たとえば自家製のタリオリーニは食べ飽きることのない構成を意識しており、具材の重ね方やトッピングのバリエーションに気を配り、最後の一口まで驚きと楽しさが持続するよう工夫している。カニを使ったラザニアでは、生パスタ生地上にポロネギとカニの身を重ねて正方形に成形した後、クリームをかけてグラチネ。仕上げにゲストの目の前でカニのビスクソースをかけて完成させ、視覚、嗅覚、味覚すべてを楽しんでもらえるよう意識している。
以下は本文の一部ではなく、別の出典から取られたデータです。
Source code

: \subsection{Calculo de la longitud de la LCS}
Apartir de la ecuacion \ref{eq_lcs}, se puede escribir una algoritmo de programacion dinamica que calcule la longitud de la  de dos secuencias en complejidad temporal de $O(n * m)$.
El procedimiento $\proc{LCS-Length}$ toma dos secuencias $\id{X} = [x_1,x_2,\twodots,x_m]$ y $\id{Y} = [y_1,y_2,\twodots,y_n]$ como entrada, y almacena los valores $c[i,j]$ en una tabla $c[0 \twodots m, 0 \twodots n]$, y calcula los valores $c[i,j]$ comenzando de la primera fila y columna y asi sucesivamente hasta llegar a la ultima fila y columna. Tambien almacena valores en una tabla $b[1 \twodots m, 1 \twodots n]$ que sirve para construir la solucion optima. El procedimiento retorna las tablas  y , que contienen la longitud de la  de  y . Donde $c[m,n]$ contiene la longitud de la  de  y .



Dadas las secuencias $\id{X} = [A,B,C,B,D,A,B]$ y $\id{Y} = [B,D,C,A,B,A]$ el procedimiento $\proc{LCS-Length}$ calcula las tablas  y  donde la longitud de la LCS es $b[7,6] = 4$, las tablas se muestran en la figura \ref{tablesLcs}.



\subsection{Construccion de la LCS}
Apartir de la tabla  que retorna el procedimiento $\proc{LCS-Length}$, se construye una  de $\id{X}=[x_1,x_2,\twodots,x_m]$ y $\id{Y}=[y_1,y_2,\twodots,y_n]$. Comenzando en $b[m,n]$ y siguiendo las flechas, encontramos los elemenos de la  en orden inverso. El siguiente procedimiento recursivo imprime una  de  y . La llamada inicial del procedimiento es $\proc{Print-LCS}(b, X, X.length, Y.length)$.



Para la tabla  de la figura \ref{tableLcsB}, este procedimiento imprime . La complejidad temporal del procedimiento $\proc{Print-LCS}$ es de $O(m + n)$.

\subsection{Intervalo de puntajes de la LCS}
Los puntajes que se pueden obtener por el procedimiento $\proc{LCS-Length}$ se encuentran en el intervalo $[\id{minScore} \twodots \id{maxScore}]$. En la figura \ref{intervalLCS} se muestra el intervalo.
高級ホテル・レストランとしての責任もあるのでトマトソースのような伝統的な味でも一口目から十口目まで異なる印象を持ってもらえるように工夫し、味わいに複雑さや奥深さ、食感の変化を加えてひとつの「ストーリー」として成立するよう意識しているという。
白エビを使った前菜「富山県産白海老 渋谷 チーズスタンドのストラッチャテッラ 新潟県産こしひかり雪椿のリ・オレ レモンバーベナのジュレ 富山県産千華園の花」もまたそんな料理のひとつだ。上からレモンバーベナのジュレ、白エビ、ミルクで炊いた甘い米というレイヤーを薄く重ねた料理は繊細な見た目とは裏腹に一口味わうとさまざまな味と香りが広がる。最初に舌に感じる米の甘みに加え白エビの旨み、そしてレモンバーベナの香りレモンの酸味と余韻の長さも計算し尽くしてある。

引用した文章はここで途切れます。